Contre-Attaque Philippe Sollers ( Roman France )

Contre-attaque


                                                 Contre -Attaque
                                                                   Entretiens avec Franck Nouchi

           De " La France moisie " Philippe Sollers poursuit une réflexion qui dans ce beau texte décrit une " France suffocante "selon ses mots. D'un entretien avec Franck Nouchi débuté 27 octobre 2015 achevé le 25 mars 2016 il ressort une somme de pensées soutenues par les philosophes"....... Oui, finalemet, ce XXè sc a été très décevant....... repartir d'avant 1914, de Péguy..... " Notant une grande misère spirituelle, idéologique. Parlant des écrivains, Voltaire et son " Traité sur la tolérance ", il indique la plus grande aptitude des auteurs à transmettre la pensée plutôt que les idéologues." Paris est une fête  ", Hémingway ", livre très recherché après un attentat.
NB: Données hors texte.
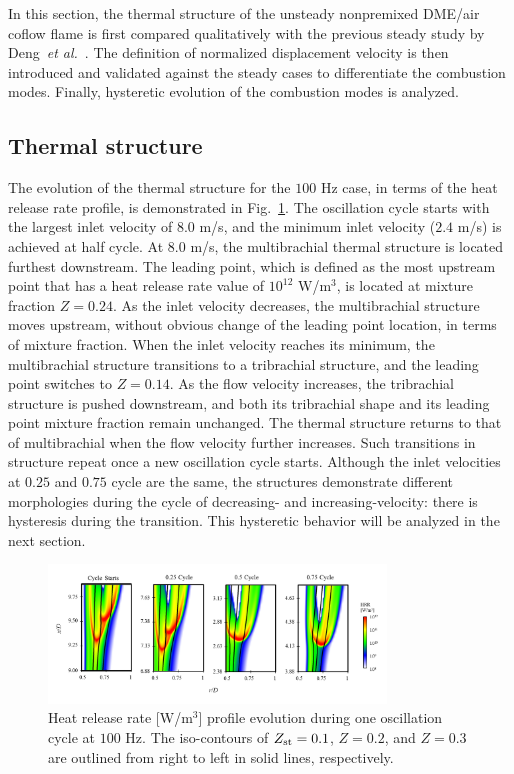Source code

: \documentclass{essci}
\begin{document}
In this section, the thermal structure of the unsteady nonpremixed DME/air coflow flame is first compared qualitatively with the previous steady study by Deng~\emph{et al.}~\cite{deng15b}.  The definition of normalized displacement velocity is then introduced and validated against the steady cases to differentiate the combustion modes.  Finally, hysteretic evolution of the combustion modes is analyzed.

\subsection{Thermal structure}

The evolution of the thermal structure for the $100$ Hz case, in terms of the heat release rate profile, is demonstrated in Fig.~\ref{fig:HRR_100Hz}.  The oscillation cycle starts with the largest inlet velocity of $8.0$ m/s, and the minimum inlet velocity ($2.4$ m/s) is achieved at half cycle.  At $8.0$ m/s, the multibrachial thermal structure is located furthest downstream.  The leading point, which is defined as the most upstream point that has a heat release rate value of $10^{12}$ W/m$^3$, is located at mixture fraction $Z = 0.24$.  As the inlet velocity decreases, the multibrachial structure moves upstream, without obvious change of the leading point location, in terms of mixture fraction.  When the inlet velocity reaches its minimum, the multibrachial structure transitions to a tribrachial structure, and the leading point switches to $Z = 0.14$.  As the flow velocity increases, the tribrachial structure is pushed downstream, and both its tribrachial shape and its leading point mixture fraction remain unchanged.  The thermal structure returns to that of multibrachial when the flow velocity further increases.  Such transitions in structure repeat once a new oscillation cycle starts.  Although the inlet velocities at $0.25$ and $0.75$ cycle are the same, the structures demonstrate different morphologies during the cycle of decreasing- and increasing-velocity: there is hysteresis during the transition.  This hysteretic behavior will be analyzed in the next section. 

\begin{figure}[t]
  \centering
  \scriptsize
  \vspace{-0.10in}
  \includegraphics[trim=6.5mm 7.5mm 7mm 8mm, clip=true, width=0.8\textwidth]{HRR_100Hz.png}
  \normalsize
  \vspace{-0.2in}
  \caption{Heat release rate [W/m$^3$] profile evolution during one oscillation cycle at $100$ Hz.  The iso-contours of $Z_{\rm st} = 0.1$, $Z = 0.2$, and $Z = 0.3$ are outlined from right to left in solid lines, respectively.}
  \label{fig:HRR_100Hz}
\end{figure}
\end{document}
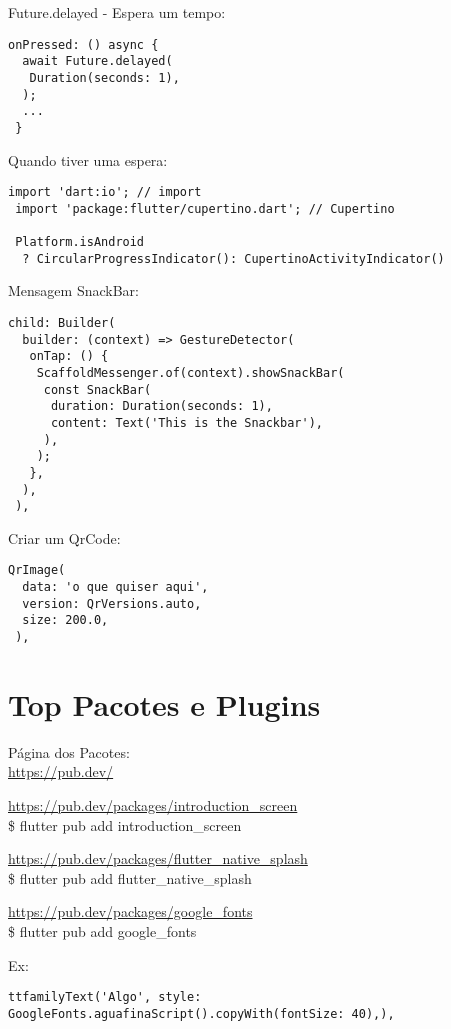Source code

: \documentclass[11pt]{scrartcl}
\begin{document}
Future.delayed - Espera um tempo:
\begin{lstlisting}[]
 onPressed: () async {
  await Future.delayed(
   Duration(seconds: 1),
  );
  ...
 }
\end{lstlisting}

Quando tiver uma espera:
\begin{lstlisting}[]
 import 'dart:io'; // import
 import 'package:flutter/cupertino.dart'; // Cupertino

 Platform.isAndroid
  ? CircularProgressIndicator(): CupertinoActivityIndicator()
\end{lstlisting}

Mensagem SnackBar:
\begin{lstlisting}[]
 child: Builder(
  builder: (context) => GestureDetector(
   onTap: () {
    ScaffoldMessenger.of(context).showSnackBar(
     const SnackBar(
      duration: Duration(seconds: 1),
      content: Text('This is the Snackbar'),
     ),
    );
   },
  ),
 ),
\end{lstlisting}

Criar um QrCode:
\begin{lstlisting}[]
 QrImage(
  data: 'o que quiser aqui',
  version: QrVersions.auto,
  size: 200.0,
 ),
\end{lstlisting}


\section{Top Pacotes e Plugins}

Página dos Pacotes:
\\
\url{https://pub.dev/}

\url{https://pub.dev/packages/introduction_screen} \\
{\ttfamily\$ flutter pub add introduction\_screen}

\url{https://pub.dev/packages/flutter_native_splash} \\
{\ttfamily\$ flutter pub add flutter\_native\_splash}

\url{https://pub.dev/packages/google_fonts} \\
{\ttfamily\$ flutter pub add google\_fonts}

Ex: 
\begin{lstlisting}[]
 ttfamilyText('Algo', style: GoogleFonts.aguafinaScript().copyWith(fontSize: 40),),
\end{lstlisting}
\end{document}
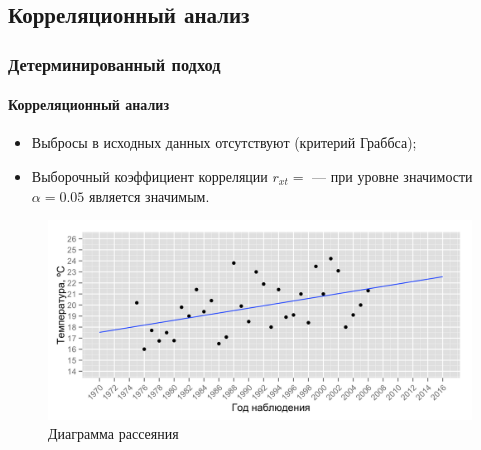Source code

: \documentclass{beamer}
\newcommand{\inp}[1]{}
\newcommand{\characteristic}[2]{\inp{#1/characteristics/#2}}
\begin{document}
\subsection{Корреляционный анализ}
\begin{frame}
  \frametitle{Детерминированный подход}
  \framesubtitle{Корреляционный анализ}
  \begin{multicols}{2}
  \begin{itemize}
    \item Выбросы в исходных данных отсутствуют (критерий Граббса);
    \item Выборочный коэффициент корреляции $ r_{xt} = \characteristic{original}{correlation} $ --- при уровне значимости $ \alpha=0.05 $ является значимым.
  \end{itemize}
  
  \columnbreak
    \begin{figure}[h]
    \includegraphics[width=1\linewidth]{../../figures/original/scatterplot.png}
    \caption{Диаграмма рассеяния}
  \end{figure}
  \end{multicols}
\end{frame}
\end{document}
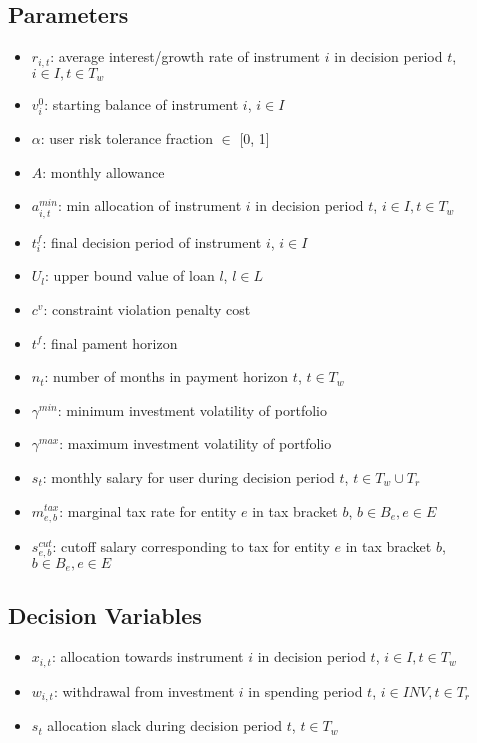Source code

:\documentclass[11pt]{article}
\begin{document}
\subsection{Parameters}
\begin{itemize}
    \item $r_{i, t}$: average interest/growth rate of instrument $i$ in decision period $t$, $i \in I, t \in T_w$
    \item $v^{0}_{i}$: starting balance of instrument $i$, $i \in I$
    \item $\alpha$: user risk tolerance fraction $\in$ [0, 1]
    \item $A$: monthly allowance
    \item $a^{min}_{i, t}$: min allocation of instrument $i$ in decision period $t$, $i \in I, t \in T_w$
    \item $t^{f}_{i}$: final decision period of instrument $i$, $i \in I$
    \item ${U}_{l}$: upper bound value of loan $l$, $l \in L$
    \item $c^{v}$: constraint violation penalty cost
    \item $t^{f}$: final pament horizon
    \item $n_{t}$: number of months in payment horizon $t$, $t \in T_w$
    \item $\gamma^{min}$: minimum investment volatility of portfolio
    \item $\gamma^{max}$: maximum investment volatility of portfolio
    \item $s_{t}$: monthly salary for user during decision period $t$, $t \in T_w \cup T_r$
    \item $m^{tax}_{e, b}$: marginal tax rate for entity $e$ in tax bracket $b$, $b \in B_e, e \in E$
    \item $s^{cut}_{e, b}$: cutoff salary corresponding to tax for entity $e$ in tax bracket $b$, $b \in B_e, e \in E$
\end{itemize}

\subsection{Decision Variables}
\begin{itemize}
    \item $x_{i, t}$: allocation towards instrument $i$ in decision period $t$, $i \in I, t \in T_w$
    \item $w_{i, t}$: withdrawal from investment $i$ in spending period $t$, $i \in INV, t \in T_r$
    \item $s_{t}$ allocation slack during decision period $t$, $t \in T_w$
\end{itemize}
\end{document}
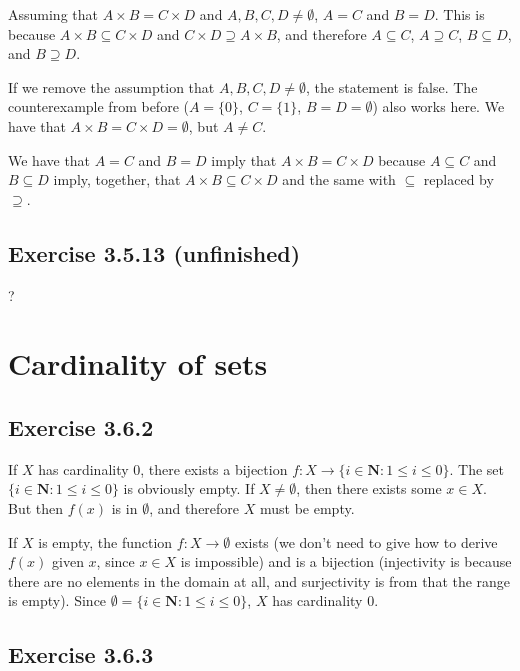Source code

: \documentclass[12pt, oneside]{book}
\begin{document}
	Assuming that $A \times B = C \times D$ and $A, B, C, D \ne \emptyset$, $A = C$ and $B = D$. This is because $A \times B \subseteq C \times D$ and $C \times D \supseteq A \times B$, and therefore $A \subseteq C$, $A \supseteq C$, $B \subseteq D$, and $B \supseteq D$.
	
	If we remove the assumption that $A, B, C, D \ne \emptyset$, the statement is false. The counterexample from before ($A = \{0\}$, $C = \{1\}$, $B = D = \emptyset$) also works here. We have that $A \times B = C \times D = \emptyset$, but $A \ne C$.
	
	We have that $A = C$ and $B = D$ imply that $A \times B = C \times D$ because $A \subseteq C$ and $B \subseteq D$ imply, together, that $A \times B \subseteq C \times D$ and the same with $\subseteq$ replaced by $\supseteq$.
	
	\subsection*{Exercise 3.5.13 (unfinished)}
	
	?
	
	\section{Cardinality of sets}
	
	\subsection*{Exercise 3.6.2}
	
	If $X$ has cardinality $0$, there exists a bijection $f \colon X \rightarrow \{i \in \mathbf{N}: 1 \le i \le 0\}$. The set $\{i \in \mathbf{N}: 1 \le i \le 0\}$ is obviously empty. If $X \ne \emptyset$, then there exists some $x \in X$. But then $f(x)$ is in $\emptyset$, and therefore $X$ must be empty.
	
	If $X$ is empty, the function $f \colon X \rightarrow \emptyset$ exists (we don't need to give how to derive $f(x)$ given $x$, since $x \in X$ is impossible) and is a bijection (injectivity is because there are no elements in the domain at all, and surjectivity is from that the range is empty). Since $\emptyset = \{i \in \mathbf{N}: 1 \le i \le 0\}$, $X$ has cardinality $0$.
	
	\subsection*{Exercise 3.6.3}
	
\end{document}
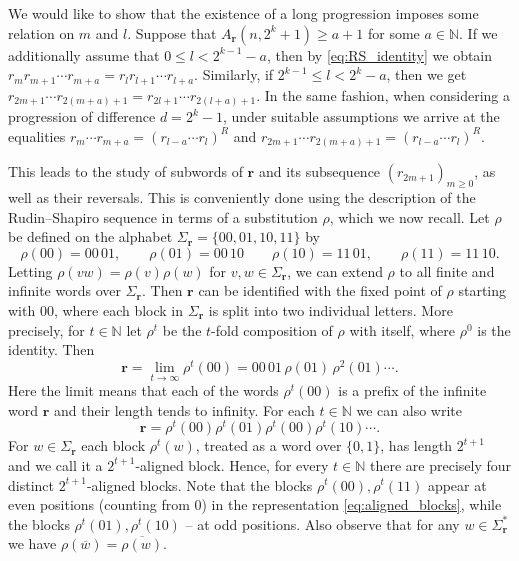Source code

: \documentclass[a4paper,11pt]{amsart}
\theoremstyle{definition}
\newcommand{\N}{\mathbb{N}}
\begin{document}
We would like to show that the existence of a long progression imposes some relation on $m$ and $l$. Suppose that $A_{\mathbf{r}}(n,2^k+1) \geq a + 1$  for some $a \in \N$. If we additionally assume that $0 \leq l < 2^{k-1}-a$, then by \eqref{eq:RS_identity} we obtain  $r_m r_{m+1}\cdots r_{m+a}=r_l r_{l+1}\cdots r_{l+a}$. Similarly, if $2^{k-1} \leq l < 2^{k}-a$, then we get $r_{2m+1} \cdots r_{2(m+a)+1} =r_{2l+1} \cdots r_{2(l+a)+1}$.  In the same fashion, when considering a progression of difference $d=2^k-1$, under suitable assumptions we arrive at the equalities $r_{m}\cdots r_{m+a}=(r_{l-a} \cdots r_l)^R$ and $r_{2m+1} \cdots r_{2(m+a)+1}=(r_{l-a} \cdots r_l)^R$.

This leads to the study of subwords of $\mathbf{r}$ and its subsequence $(r_{2m+1})_{m \geq 0}$, as well as their reversals.  This is conveniently done using the description of the Rudin--Shapiro sequence in terms of a substitution $\rho$, which we now recall. Let $\rho$ be defined on the alphabet $\Sigma_{\mathbf{r}} = \{00,01,10,11\}$ by
$$ \rho(00)=00 \, 01, \qquad \rho(01)=00 \,10 \qquad \rho(10)=11 \, 01, \qquad \rho(11)=11 \, 10.$$
Letting $\rho(vw) = \rho(v)\rho(w)$ for $v,w \in \Sigma_{\mathbf{r}}$, we can extend $\rho$ to all finite and infinite words over $\Sigma_{\mathbf{r}}$. Then $\mathbf{r}$ can be identified with the fixed point of $\rho$ starting with $00$, where each block in $\Sigma_{\mathbf{r}}$ is split into two individual letters. More precisely, for $t \in \N$ let $\rho^t$ be the $t$-fold composition of $\rho$ with itself, where $\rho^{0}$ is the identity. Then
$$ \mathbf{r} = \lim_{t \to \infty} \rho^t(00) = 00 \, 01 \, \rho(01) \, \rho^2(01) \cdots. $$
Here the limit means that each of the words $\rho^t(00)$ is a prefix of the infinite word $\mathbf{r}$ and their length tends to infinity. For each $t \in \N$ we can also write
\begin{equation} \label{eq:aligned_blocks}
\mathbf{r} = \rho^t(00) \rho^t(01) \rho^t(00) \rho^t(10) \cdots.
\end{equation}
For $w \in \Sigma_{\mathbf{r}}$ each block $\rho^t(w)$, treated as a word over $\{0,1\}$, has length $2^{t+1}$ and we call it a $2^{t+1}$-aligned block. Hence, for every $t \in \N$ there are precisely four distinct $2^{t+1}$-aligned blocks. Note that the blocks $\rho^t(00),\rho^t(11)$ appear at even positions (counting from $0$) in the representation \eqref{eq:aligned_blocks}, while the blocks $\rho^t(01),\rho^t(10)$ -- at odd positions. Also observe that for any $w \in \Sigma_{\mathbf{r}}^*$ we have $\rho(\overline{w}) = \overline{\rho(w)}$.
\end{document}
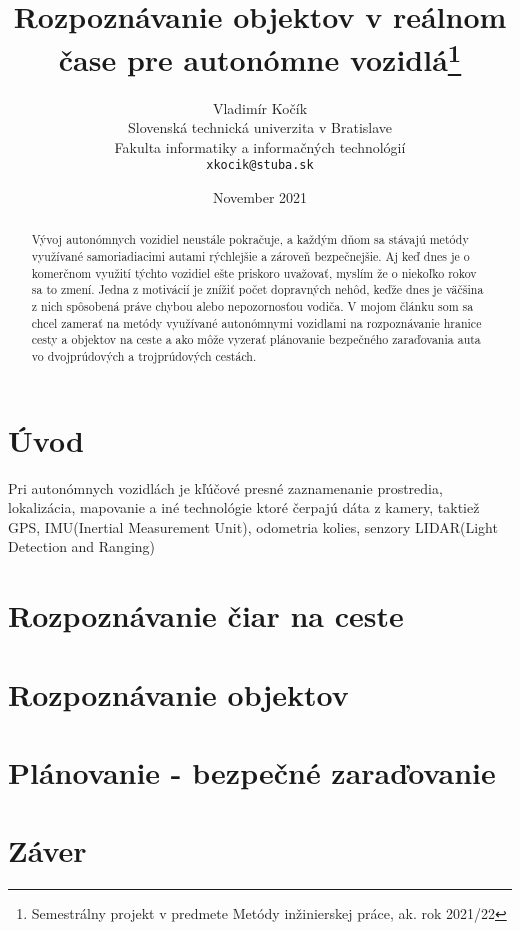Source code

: \documentclass[10pt,twoside,slovak,a4paper]{article}
\title{Rozpoznávanie objektov v reálnom čase pre autonómne vozidlá\thanks{Semestrálny projekt v predmete Metódy inžinierskej práce, ak. rok 2021/22}}
\author{Vladimír Kočík\\[2pt]
	{\small Slovenská technická univerzita v Bratislave}\\
	{\small Fakulta informatiky a informačných technológií}\\
	{\small \texttt{xkocik@stuba.sk}}
	}
\date{November 2021}
\begin{document}
\maketitle
\begin{abstract}

Vývoj autonómnych vozidiel neustále pokračuje, a každým dňom sa stávajú metódy využívané samoriadiacimi autami rýchlejšie a zároveň bezpečnejšie. Aj keď dnes je o komerčnom využití týchto vozidiel ešte priskoro uvažovať, myslím že o niekoľko rokov sa to zmení. Jedna z motivácií je znížiť počet dopravných nehôd, keďže dnes je väčšina z nich spôsobená práve chybou alebo nepozornosťou vodiča. V mojom článku som sa chcel zamerať na metódy využívané autonómnymi vozidlami na rozpoznávanie hranice cesty a objektov na ceste a ako môže vyzerať plánovanie bezpečného zaraďovania auta vo dvojprúdových a trojprúdových cestách.


\end{abstract}

\section{Úvod} 
Pri autonómnych vozidlách je kľúčové presné zaznamenanie prostredia, lokalizácia, mapovanie a iné technológie ktoré čerpajú dáta z kamery, taktiež GPS, IMU(Inertial Measurement Unit), odometria kolies, senzory LIDAR(Light Detection and Ranging) 


\cite{6629552}

\section{Rozpoznávanie čiar na ceste}
\cite {KSII}
\cite {9179748}
\cite{tiis:22283}
\cite{tiis:23914}


\section{Rozpoznávanie objektov}


\cite {9337402}
\cite {9253253}

\section{Plánovanie - bezpečné zaraďovanie}


\cite {9034121}

\section{Záver}



\end{document}

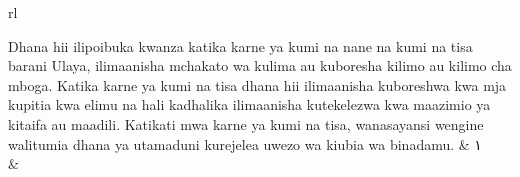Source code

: \documentclass[a4paper, 12pt]{report}
\begin{document}
\begin{longtable}{{rl}} 

\textarabic{Dhana hii ilipoibuka kwanza katika karne ya kumi na nane na kumi na tisa barani Ulaya, ilimaanisha mchakato wa kulima au kuboresha kilimo au kilimo cha mboga. Katika karne ya kumi na tisa dhana hii ilimaanisha kuboreshwa kwa mja kupitia kwa elimu na hali kadhalika ilimaanisha kutekelezwa kwa maazimio ya kitaifa au maadili. Katikati mwa karne ya kumi na tisa, wanasayansi wengine walitumia dhana ya utamaduni kurejelea uwezo wa kiubia wa binadamu.} & \textarabic{١} \\* 
 & \\* 
\end{longtable}

\begin{longtable}{r}
 \\  %

\end{longtable}
\end{document}
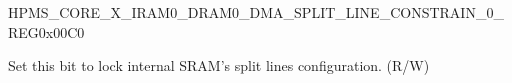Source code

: \begin{register}{H}{PMS\_CORE\_X\_IRAM0\_DRAM0\_DMA\_SPLIT\_LINE\_CONSTRAIN\_0\_REG}{0x{}00C0}\label{regdesc:PMSCOREXIRAM0DRAM0DMASPLITLINECONSTRAIN0REG}
%
%
\regnewline%
\begin{regdesc}\begin{reglist}
\label{fielddesc:PMSCOREXIRAM0DRAM0DMASPLITLINECONSTRAINLOCK}\item [PMS\_CORE\_X\_IRAM0\_DRAM0\_DMA\_SPLIT\_LINE\_CONSTRAIN\_LOCK] Set this bit to lock internal SRAM's split lines configuration. (R/W)
\end{reglist}\end{regdesc}
\end{register}



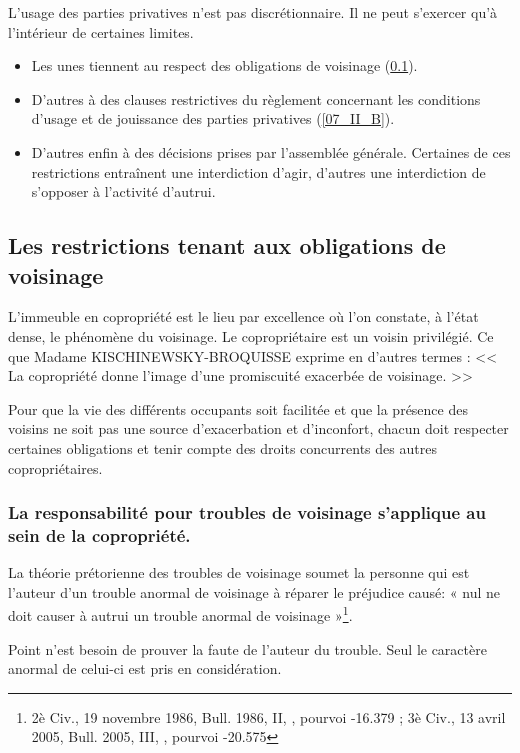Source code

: 	L'usage des parties privatives n'est pas discrétionnaire. Il ne peut s'exercer qu'à l'intérieur de certaines limites.
	\begin{itemize}
		\item Les unes tiennent au respect des obligations de voisinage (\ref{07_II_A}).
		\item D'autres à des clauses restrictives du règlement concernant les conditions d'usage et de jouissance des parties privatives (\ref{07_II_B}).
		\item D'autres enfin à des décisions prises par l'assemblée générale. Certaines de ces restrictions entraînent une interdiction d'agir, d'autres une interdiction de s'opposer à l'activité d'autrui.
	\end{itemize}
	
	\subsection{Les restrictions tenant aux obligations de voisinage}\label{07_II_A}
	
		L'immeuble en copropriété est le lieu par excellence où l'on constate, à l'état dense, le phénomène du voisinage.
		Le copropriétaire est un voisin privilégié. Ce que Madame KISCHINEWSKY-BROQUISSE exprime en d'autres termes : << La copropriété donne l'image d'une promiscuité exacerbée de voisinage. >>
		
		Pour que la vie des différents occupants soit facilitée et que la présence des voisins ne soit pas une source d'exacerbation et d'inconfort, chacun doit respecter certaines obligations et tenir compte des droits concurrents des autres copropriétaires.
		
		\subsubsection{La responsabilité pour troubles de voisinage s'applique au sein de la copropriété.}
		
			La théorie prétorienne des troubles de voisinage soumet la personne qui est l'auteur d'un trouble anormal de voisinage à réparer le préjudice causé: « nul ne doit causer à autrui un trouble anormal de voisinage »\footnote{2è Civ., 19 novembre 1986, Bull. 1986, II, , pourvoi -16.379 ; 3è Civ., 13 avril 2005, Bull. 2005, III, , pourvoi -20.575}.
			
			Point n'est besoin de prouver la faute de l'auteur du trouble. Seul le caractère anormal de celui-ci est pris en considération.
Houellebecq très lu en Europe, moins aux EtatsUnis, prémonitions. Mais Philippe Sollers bordelais ne cesse de revenir sur ses écrits, ses différends avec Debray, dissèque les propos de Alain Finkielkraut, et revient toujours sur la société du spectacle de Debord. Mais toujours Sollers rappelle les textes-trésors de Rimbaud, Proust, Baudelaire.
Et revient tout au long de l'ouvrage sur le problème des religions. Et l'enfance "...... Je ne vois pas pourquoi je devrais oublier mon enfance....... un endroit extrêmement important pour tout artiste, pour tout écrivain...... " Le débat "...... Les pontes ne comprennent rien....... Ils sont hostiles, à priori, à toute représentation de la contradiction. Elle est trop vivante....... Philip Roth écrit : - Rendre la nuance, telle est la tâche de l'artiste. Sa tâche est de ne pas simplifier...... d'élucider la complication, et d'impliquer la contradiction...... " Philippe Sollers transmet sa culture dans ses nombreuses parutions, ses précédents écrits, il est ainsi possible d'approfondir à son rythme en le relisant tous les sujets suggérés par l'auteur. 13 chapîtres. En attendant son prochain ouvrage, sans doute " Les lettres à Dominique Rollin ".

samedi 18 février 2017

Correspondance Proust Gallimard 11 A Gustave Tronche ( Lettres France )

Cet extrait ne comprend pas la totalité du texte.